Exercise brief » Write down the listing again exactly as it appears below, without its pictures.

Information provided »
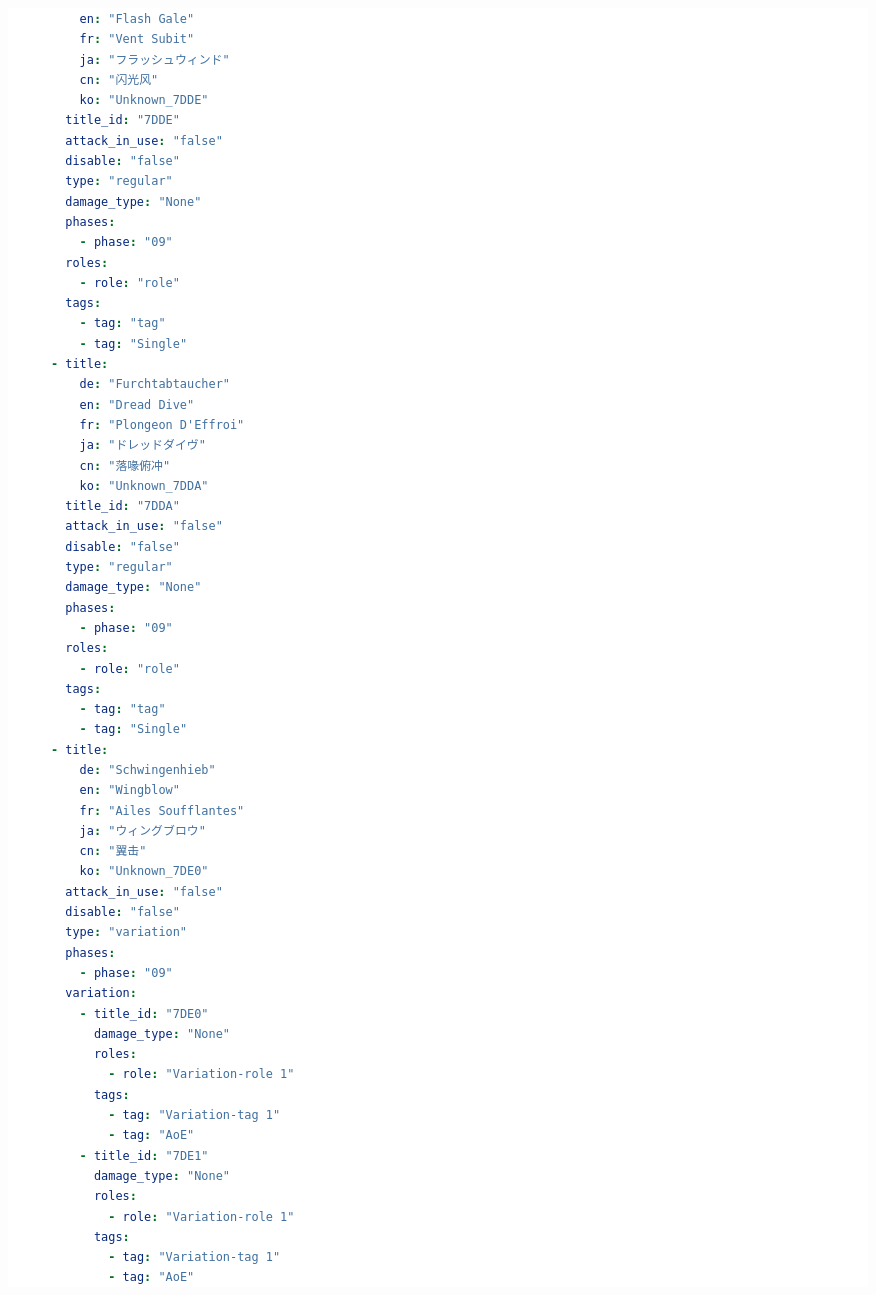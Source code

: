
 ```yaml
          en: "Flash Gale"
          fr: "Vent Subit"
          ja: "フラッシュウィンド"
          cn: "闪光风"
          ko: "Unknown_7DDE"
        title_id: "7DDE"
        attack_in_use: "false"
        disable: "false"
        type: "regular"
        damage_type: "None"
        phases:
          - phase: "09"
        roles:
          - role: "role"
        tags:
          - tag: "tag"
          - tag: "Single"
      - title:
          de: "Furchtabtaucher"
          en: "Dread Dive"
          fr: "Plongeon D'Effroi"
          ja: "ドレッドダイヴ"
          cn: "落喙俯冲"
          ko: "Unknown_7DDA"
        title_id: "7DDA"
        attack_in_use: "false"
        disable: "false"
        type: "regular"
        damage_type: "None"
        phases:
          - phase: "09"
        roles:
          - role: "role"
        tags:
          - tag: "tag"
          - tag: "Single"
      - title:
          de: "Schwingenhieb"
          en: "Wingblow"
          fr: "Ailes Soufflantes"
          ja: "ウィングブロウ"
          cn: "翼击"
          ko: "Unknown_7DE0"
        attack_in_use: "false"
        disable: "false"
        type: "variation"
        phases:
          - phase: "09"
        variation:
          - title_id: "7DE0"
            damage_type: "None"
            roles:
              - role: "Variation-role 1"
            tags:
              - tag: "Variation-tag 1"
              - tag: "AoE"
          - title_id: "7DE1"
            damage_type: "None"
            roles:
              - role: "Variation-role 1"
            tags:
              - tag: "Variation-tag 1"
              - tag: "AoE"
```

Result »
Source code

:
 ```yaml
          en: "Flash Gale"
          fr: "Vent Subit"
          ja: "フラッシュウィンド"
          cn: "闪光风"
          ko: "Unknown_7DDE"
        title_id: "7DDE"
        attack_in_use: "false"
        disable: "false"
        type: "regular"
        damage_type: "None"
        phases:
          - phase: "09"
        roles:
          - role: "role"
        tags:
          - tag: "tag"
          - tag: "Single"
      - title:
          de: "Furchtabtaucher"
          en: "Dread Dive"
          fr: "Plongeon D'Effroi"
          ja: "ドレッドダイヴ"
          cn: "落喙俯冲"
          ko: "Unknown_7DDA"
        title_id: "7DDA"
        attack_in_use: "false"
        disable: "false"
        type: "regular"
        damage_type: "None"
        phases:
          - phase: "09"
        roles:
          - role: "role"
        tags:
          - tag: "tag"
          - tag: "Single"
      - title:
          de: "Schwingenhieb"
          en: "Wingblow"
          fr: "Ailes Soufflantes"
          ja: "ウィングブロウ"
          cn: "翼击"
          ko: "Unknown_7DE0"
        attack_in_use: "false"
        disable: "false"
        type: "variation"
        phases:
          - phase: "09"
        variation:
          - title_id: "7DE0"
            damage_type: "None"
            roles:
              - role: "Variation-role 1"
            tags:
              - tag: "Variation-tag 1"
              - tag: "AoE"
          - title_id: "7DE1"
            damage_type: "None"
            roles:
              - role: "Variation-role 1"
            tags:
              - tag: "Variation-tag 1"
              - tag: "AoE"
```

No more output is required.